HOW TO COMPLETE THIS TASK:
Filter the data below, keeping only lines that contain "slices".

THE RECORDS:
· · · ·

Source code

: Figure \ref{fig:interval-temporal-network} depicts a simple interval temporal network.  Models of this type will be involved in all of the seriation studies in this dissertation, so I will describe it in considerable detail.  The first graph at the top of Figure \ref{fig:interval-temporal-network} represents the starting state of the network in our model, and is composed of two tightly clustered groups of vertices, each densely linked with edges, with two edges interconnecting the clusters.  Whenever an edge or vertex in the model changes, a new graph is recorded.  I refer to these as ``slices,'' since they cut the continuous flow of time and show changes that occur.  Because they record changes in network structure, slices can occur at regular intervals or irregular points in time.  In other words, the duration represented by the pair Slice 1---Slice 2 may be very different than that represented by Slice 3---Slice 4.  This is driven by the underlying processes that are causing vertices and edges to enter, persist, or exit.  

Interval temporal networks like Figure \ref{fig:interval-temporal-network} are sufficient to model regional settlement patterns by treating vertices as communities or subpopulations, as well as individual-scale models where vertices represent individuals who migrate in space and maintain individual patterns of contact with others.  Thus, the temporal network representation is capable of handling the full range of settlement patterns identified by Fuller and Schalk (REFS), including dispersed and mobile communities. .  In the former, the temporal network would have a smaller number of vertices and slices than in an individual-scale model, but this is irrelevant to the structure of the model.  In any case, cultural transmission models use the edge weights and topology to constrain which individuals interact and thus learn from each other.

· · · ·

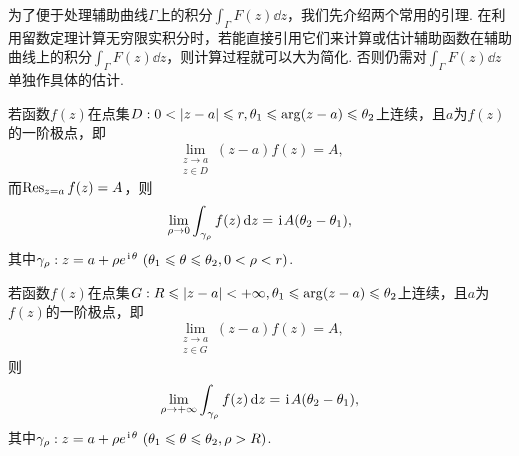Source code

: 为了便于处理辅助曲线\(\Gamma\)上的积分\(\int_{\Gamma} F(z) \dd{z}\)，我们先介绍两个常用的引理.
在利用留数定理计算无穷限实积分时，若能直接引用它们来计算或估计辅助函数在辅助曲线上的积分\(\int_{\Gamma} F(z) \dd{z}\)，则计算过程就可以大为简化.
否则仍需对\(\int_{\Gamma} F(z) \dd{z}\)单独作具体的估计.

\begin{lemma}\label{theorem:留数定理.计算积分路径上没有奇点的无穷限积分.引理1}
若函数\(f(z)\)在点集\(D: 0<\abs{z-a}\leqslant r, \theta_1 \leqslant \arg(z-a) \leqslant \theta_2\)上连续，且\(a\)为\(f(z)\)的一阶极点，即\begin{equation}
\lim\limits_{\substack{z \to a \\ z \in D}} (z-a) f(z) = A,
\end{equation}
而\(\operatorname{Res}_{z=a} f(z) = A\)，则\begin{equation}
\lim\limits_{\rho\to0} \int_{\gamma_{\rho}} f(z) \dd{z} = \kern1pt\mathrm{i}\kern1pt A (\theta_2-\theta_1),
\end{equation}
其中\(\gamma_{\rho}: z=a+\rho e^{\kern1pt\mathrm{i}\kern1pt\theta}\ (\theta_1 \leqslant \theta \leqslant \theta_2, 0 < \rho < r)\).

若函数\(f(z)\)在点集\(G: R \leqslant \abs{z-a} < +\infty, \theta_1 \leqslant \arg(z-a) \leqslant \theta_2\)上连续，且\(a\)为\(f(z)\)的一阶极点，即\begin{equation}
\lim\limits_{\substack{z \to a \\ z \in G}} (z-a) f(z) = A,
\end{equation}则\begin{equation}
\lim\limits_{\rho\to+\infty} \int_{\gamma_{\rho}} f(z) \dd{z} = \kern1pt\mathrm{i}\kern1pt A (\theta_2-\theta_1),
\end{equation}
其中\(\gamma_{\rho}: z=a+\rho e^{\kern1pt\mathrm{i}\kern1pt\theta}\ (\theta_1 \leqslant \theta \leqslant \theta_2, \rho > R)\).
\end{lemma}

· · · ·

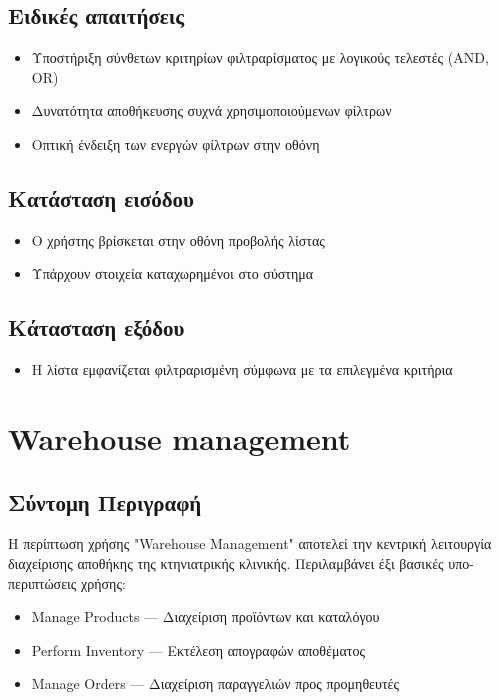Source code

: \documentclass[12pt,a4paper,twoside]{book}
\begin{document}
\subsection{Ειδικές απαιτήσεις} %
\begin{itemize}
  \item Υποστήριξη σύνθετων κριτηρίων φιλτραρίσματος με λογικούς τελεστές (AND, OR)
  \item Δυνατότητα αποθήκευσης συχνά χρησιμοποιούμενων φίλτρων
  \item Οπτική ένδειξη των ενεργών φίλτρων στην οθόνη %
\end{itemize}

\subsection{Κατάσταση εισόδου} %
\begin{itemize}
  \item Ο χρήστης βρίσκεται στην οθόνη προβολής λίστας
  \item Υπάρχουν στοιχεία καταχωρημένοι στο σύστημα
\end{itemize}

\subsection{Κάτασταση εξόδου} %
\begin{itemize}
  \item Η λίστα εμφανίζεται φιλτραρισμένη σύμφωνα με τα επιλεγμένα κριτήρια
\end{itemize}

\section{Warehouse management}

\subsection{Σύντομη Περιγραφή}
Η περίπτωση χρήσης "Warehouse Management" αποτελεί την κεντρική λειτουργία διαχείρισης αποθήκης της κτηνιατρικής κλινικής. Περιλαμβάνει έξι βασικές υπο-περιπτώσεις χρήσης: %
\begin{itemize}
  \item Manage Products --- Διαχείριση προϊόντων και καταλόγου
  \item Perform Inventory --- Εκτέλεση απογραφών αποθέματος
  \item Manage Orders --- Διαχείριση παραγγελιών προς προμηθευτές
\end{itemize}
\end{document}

· · · ·

ANSWER SPACE:
: Figure \ref{fig:interval-temporal-network} depicts a simple interval temporal network.  Models of this type will be involved in all of the seriation studies in this dissertation, so I will describe it in considerable detail.  The first graph at the top of Figure \ref{fig:interval-temporal-network} represents the starting state of the network in our model, and is composed of two tightly clustered groups of vertices, each densely linked with edges, with two edges interconnecting the clusters.  Whenever an edge or vertex in the model changes, a new graph is recorded.  I refer to these as ``slices,'' since they cut the continuous flow of time and show changes that occur.  Because they record changes in network structure, slices can occur at regular intervals or irregular points in time.  In other words, the duration represented by the pair Slice 1---Slice 2 may be very different than that represented by Slice 3---Slice 4.  This is driven by the underlying processes that are causing vertices and edges to enter, persist, or exit.  
Interval temporal networks like Figure \ref{fig:interval-temporal-network} are sufficient to model regional settlement patterns by treating vertices as communities or subpopulations, as well as individual-scale models where vertices represent individuals who migrate in space and maintain individual patterns of contact with others.  Thus, the temporal network representation is capable of handling the full range of settlement patterns identified by Fuller and Schalk (REFS), including dispersed and mobile communities. .  In the former, the temporal network would have a smaller number of vertices and slices than in an individual-scale model, but this is irrelevant to the structure of the model.  In any case, cultural transmission models use the edge weights and topology to constrain which individuals interact and thus learn from each other.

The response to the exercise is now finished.